1911 Encyclopædia Britannica/Pisacane, Carlo

20944561911 Encyclopædia Britannica, Volume 21 — Pisacane, Carlo

PISACANE, CARLO, duke of San Giovanni (1818–1857). Italian revolutionary, was born at Naples, and entered the Neapolitan army in 1839; but having become imbued with Mazzinian ideas he emigrated in 1847, and after a short stay in England and France served in the French army in Algeria. The revolution of 1848 recalled him to Italy; he played a part in the brief but glorious history of the Roman Republic, and was the life and soul of the war commission in the defence of the city. After its capture by the French he again went into exile, first to London and then to Genoa, maintaining himself by teaching. He regarded the rule of the house of Savoy as no better than that of Austria.

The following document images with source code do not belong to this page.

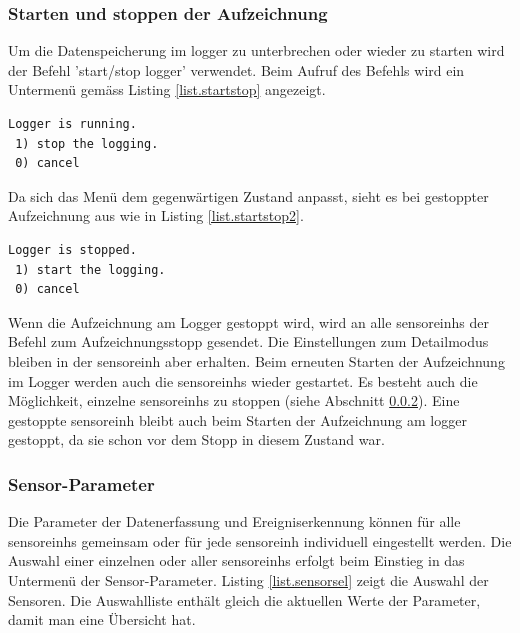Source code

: \begin{lstlisting}[caption=Untermenü Logger-Status, label=list.loggerstatus]

\end{lstlisting}


\subsubsection{Starten und stoppen der Aufzeichnung}\label{sssec.startstop}
Um die Datenspeicherung im \gls{logger} zu unterbrechen oder wieder zu starten wird der Befehl 'start/stop logger' verwendet. Beim Aufruf des Befehls wird ein Untermenü gemäss Listing \ref{list.startstop} angezeigt.

\begin{lstlisting}[caption=Untermenü Stoppen der Aufzeichnung, label=list.startstop1]
 Logger is running.
 1) stop the logging.
 0) cancel
\end{lstlisting}

Da sich das Menü dem gegenwärtigen Zustand anpasst, sieht es bei gestoppter Aufzeichnung aus wie in Listing \ref{list.startstop2}.

\begin{lstlisting}[caption=Untermenü Starten der Aufzeichnung, label=list.startstop2]
 Logger is stopped.
 1) start the logging.
 0) cancel
\end{lstlisting}

Wenn die Aufzeichnung am Logger gestoppt wird, wird an alle \glspl{sensoreinh} der Befehl zum Aufzeichnungsstopp gesendet. Die Einstellungen zum Detailmodus bleiben in der \gls{sensoreinh} aber erhalten. Beim erneuten Starten der Aufzeichnung im Logger werden auch die \glspl{sensoreinh} wieder gestartet. Es besteht auch die Möglichkeit, einzelne \glspl{sensoreinh} zu stoppen (siehe Abschnitt \ref{sssec.sensorparam}). Eine gestoppte \gls{sensoreinh} bleibt auch beim Starten der Aufzeichnung am \gls{logger} gestoppt, da sie schon vor dem Stopp in diesem Zustand war.

\subsubsection{Sensor-Parameter}\label{sssec.sensorparam}
Die Parameter der Datenerfassung und Ereigniserkennung können für alle \glspl{sensoreinh} gemeinsam oder für jede \gls{sensoreinh} individuell eingestellt werden. Die Auswahl einer einzelnen oder aller \glspl{sensoreinh} erfolgt beim Einstieg in das Untermenü der Sensor-Parameter. Listing \ref{list.sensorsel} zeigt die Auswahl der Sensoren. Die Auswahlliste enthält gleich die aktuellen Werte der Parameter, damit man eine Übersicht hat.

When Mazzini, undeterred by the failure of the abortive Milan rising on the 6th of February 1853, determined to organize an expedition to provoke a rising in the Neapolitan kingdom, Pisacane offered himself for the task, and sailed from Genoa with a few followers (including Giovanni Nicotera) on board the "Caghari" on the 2 5th of June 1857. They landed on the island of Ponza, where the guards were overpowered and some hundreds of prisoners liberated, and on the 28th arrived at Sapri in Calabria and attempted to reach the Cilento. But hardly any assistance from the inhabitants was forthcoming, and the invaders were quickly overpowered, Pisacane himself being killed.

See P. M. Bilotti, La Spedizione di Sapri (Salerno, 1907).